Decisões da gerência da Transferência e Estocagem desconsideram alertas históricos sobre segurança na manutenção

Por Bronca do Peão
Mais uma vez, a gerência da Transferência e Estocagem da Refinaria de Paulínia (Replan) age na contramão das recomendações de segurança e reduz o efetivo da equipe de manutenção. A decisão ignora dados alarmantes já apontados em pesquisas, como a da Scielo Brasil (2002), que indicam que 96,8% dos acidentes nas refinarias estão relacionados às atividades de manutenção — seja na etapa de liberação, execução ou retorno à operação.
Essas atividades concentram o maior número de trabalhadores, exigem contato direto com os equipamentos e prolongada exposição à área industrial. Mesmo sendo um estudo de mais de 20 anos, os dados seguem atuais e coerentes com os acidentes recentes na REPLAN: vazamento de hidrogênio no HDT durante montagem, vazamento de gasolina do TQ-4629 após manutenção, queda de guindaste em tubovia no ETDI e, tragicamente, o acidente fatal com o companheiro Carlos, ainda sob investigação.

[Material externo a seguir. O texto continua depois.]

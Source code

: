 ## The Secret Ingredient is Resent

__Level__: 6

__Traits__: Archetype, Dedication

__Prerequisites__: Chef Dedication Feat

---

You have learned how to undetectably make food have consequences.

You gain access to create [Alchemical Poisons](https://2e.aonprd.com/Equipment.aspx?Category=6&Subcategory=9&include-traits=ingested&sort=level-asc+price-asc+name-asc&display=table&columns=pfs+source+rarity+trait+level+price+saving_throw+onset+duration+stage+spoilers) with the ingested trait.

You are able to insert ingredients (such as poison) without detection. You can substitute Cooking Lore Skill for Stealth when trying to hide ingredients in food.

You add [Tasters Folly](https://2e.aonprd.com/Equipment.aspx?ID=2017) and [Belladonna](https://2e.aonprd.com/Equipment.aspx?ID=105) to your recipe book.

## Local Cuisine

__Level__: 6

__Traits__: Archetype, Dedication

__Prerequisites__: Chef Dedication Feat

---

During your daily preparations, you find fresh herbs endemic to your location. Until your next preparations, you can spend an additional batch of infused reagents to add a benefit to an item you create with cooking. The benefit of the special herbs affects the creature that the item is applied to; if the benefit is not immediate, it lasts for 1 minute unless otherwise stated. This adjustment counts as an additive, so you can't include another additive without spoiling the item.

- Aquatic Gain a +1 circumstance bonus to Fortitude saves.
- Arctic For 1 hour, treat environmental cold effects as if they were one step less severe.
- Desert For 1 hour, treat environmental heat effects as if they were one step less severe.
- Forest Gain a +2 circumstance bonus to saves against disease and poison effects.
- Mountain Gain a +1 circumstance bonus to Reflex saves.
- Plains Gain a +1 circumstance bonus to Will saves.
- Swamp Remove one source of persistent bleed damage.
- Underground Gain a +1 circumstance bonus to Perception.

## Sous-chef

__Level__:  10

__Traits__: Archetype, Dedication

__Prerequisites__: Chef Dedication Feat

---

O caso do vazamento de gasolina é emblemático: durante a parada de manutenção do Craqueamento, todas as intervenções foram suspensas pelo risco de acidente grave. A Comissão de Investigação apontou que o procedimento vigente há anos estava em “desuso”, enquanto a gerência segue com o plano de extinção da equipe de manutenção.
Após o episódio, não houve mudança na cultura do setor. Treinamentos continuam sendo feitos “a quente”, segundo o próprio Coordenador de Manutenção, e só no último bimestre houve a redução de duas vagas, sem considerar a sobrecarga da equipe que permanece para lidar com quase 2 mil demandas já registradas — fora os planos de manutenção, tanques e demandas de parada de tochas.
Cada vez mais, a liberação de serviços tem recaído sobre o turno, que já executa as rotinas operacionais e agora precisa absorver essa tarefa em uma área com graves problemas ergonômicos — como acessos inadequados, iluminação deficiente, grandes distâncias entre equipamentos e a ausência de treinamento específico. A gerência ainda considera um treinamento EAD de 3 horas como suficiente para suprir essa lacuna.
A redução de efetivo ocorre sem qualquer estudo técnico, consulta à CIPA ou comunicação ao sindicato. No entanto, uma liberação bem feita é a principal garantia de segurança para os trabalhadores diretamente envolvidos na execução das tarefas.